El otro día, se me ocurrió la idea de escribir un cuento corto sobre una profesora de yoga que sale embarazada y tiene que esconderlo del resto de sus colegas. La idea surge de la época de invierno crudo en Manhattan, cuando decidí ir a hacer yoga a las 7 de la mañana y lo cumplí por una cantidad de tiempo sustancial. Yo sé, estaba cuasi loca. El sol recién salía cuando estaba de regreso de la clase y la temperatura era bajo cero. Pero era mi manera de decirle al mundo: “Me cago en tu clima, me cago en tu depresión”. Es demasiado mainstream sufrir en el invierno.

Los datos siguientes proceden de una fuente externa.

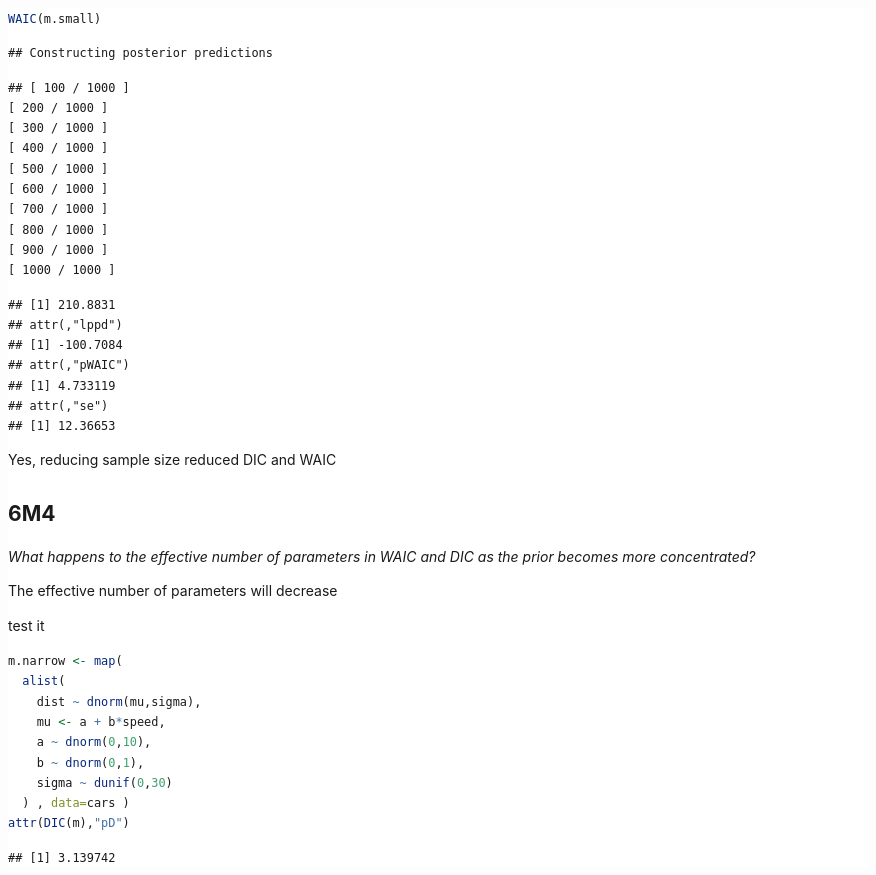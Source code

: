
 ```r
WAIC(m.small)
```

```
## Constructing posterior predictions
```

```
## [ 100 / 1000 ]
[ 200 / 1000 ]
[ 300 / 1000 ]
[ 400 / 1000 ]
[ 500 / 1000 ]
[ 600 / 1000 ]
[ 700 / 1000 ]
[ 800 / 1000 ]
[ 900 / 1000 ]
[ 1000 / 1000 ]
```

```
## [1] 210.8831
## attr(,"lppd")
## [1] -100.7084
## attr(,"pWAIC")
## [1] 4.733119
## attr(,"se")
## [1] 12.36653
```

Yes, reducing sample size reduced DIC and WAIC

## 6M4 

_What happens to the effective number of parameters in WAIC and DIC as the prior becomes more concentrated?_ 

The effective number of parameters will decrease

test it

```r
m.narrow <- map(
  alist(
    dist ~ dnorm(mu,sigma),
    mu <- a + b*speed,
    a ~ dnorm(0,10),
    b ~ dnorm(0,1),
    sigma ~ dunif(0,30)
  ) , data=cars )
attr(DIC(m),"pD")
```

```
## [1] 3.139742
```
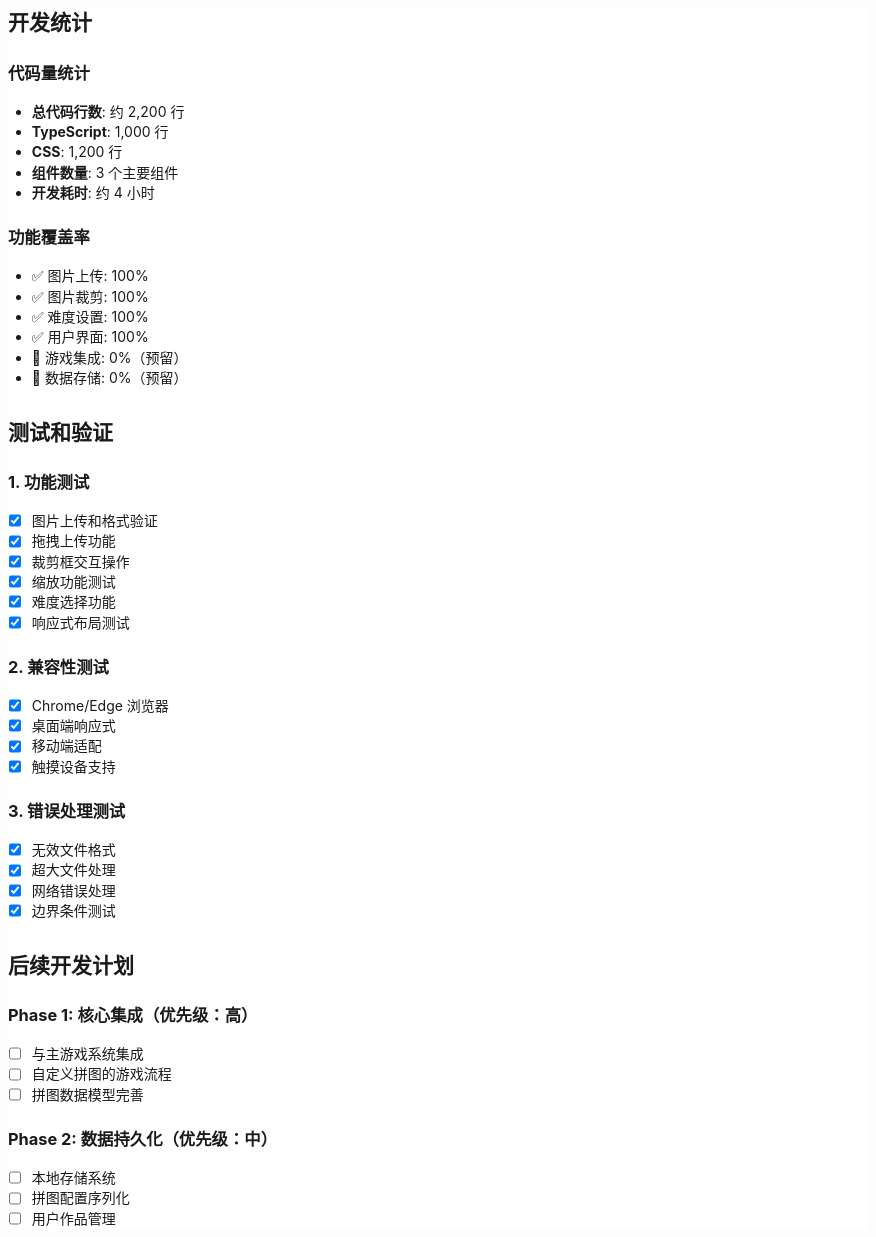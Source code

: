 ## 开发统计

### 代码量统计
- **总代码行数**: 约 2,200 行
- **TypeScript**: 1,000 行
- **CSS**: 1,200 行
- **组件数量**: 3 个主要组件
- **开发耗时**: 约 4 小时

### 功能覆盖率
- ✅ 图片上传: 100%
- ✅ 图片裁剪: 100% 
- ✅ 难度设置: 100%
- ✅ 用户界面: 100%
- 🔄 游戏集成: 0%（预留）
- 🔄 数据存储: 0%（预留）

## 测试和验证

### 1. 功能测试
- [x] 图片上传和格式验证
- [x] 拖拽上传功能
- [x] 裁剪框交互操作
- [x] 缩放功能测试
- [x] 难度选择功能
- [x] 响应式布局测试

### 2. 兼容性测试
- [x] Chrome/Edge 浏览器
- [x] 桌面端响应式
- [x] 移动端适配
- [x] 触摸设备支持

### 3. 错误处理测试
- [x] 无效文件格式
- [x] 超大文件处理
- [x] 网络错误处理
- [x] 边界条件测试

## 后续开发计划

### Phase 1: 核心集成（优先级：高）
- [ ] 与主游戏系统集成
- [ ] 自定义拼图的游戏流程
- [ ] 拼图数据模型完善

### Phase 2: 数据持久化（优先级：中）
- [ ] 本地存储系统
- [ ] 拼图配置序列化
- [ ] 用户作品管理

En esas mañanas nevadas, siempre me pregunté qué carajo tomaban de desayuno los profesores de yoga. ¿Manyas cuando eras chiquita y hablabas demasiado? O, mejor dicho, cuando yo era chiquita, hablaba demasiado. Mis tías no entendían por qué a los once años me sentaba con ellas, en vez de jugar en el saltarín. Siempre me preguntaban que si había desayunado loro. “Pan con loro”, les respondía yo, de lo más elocuente.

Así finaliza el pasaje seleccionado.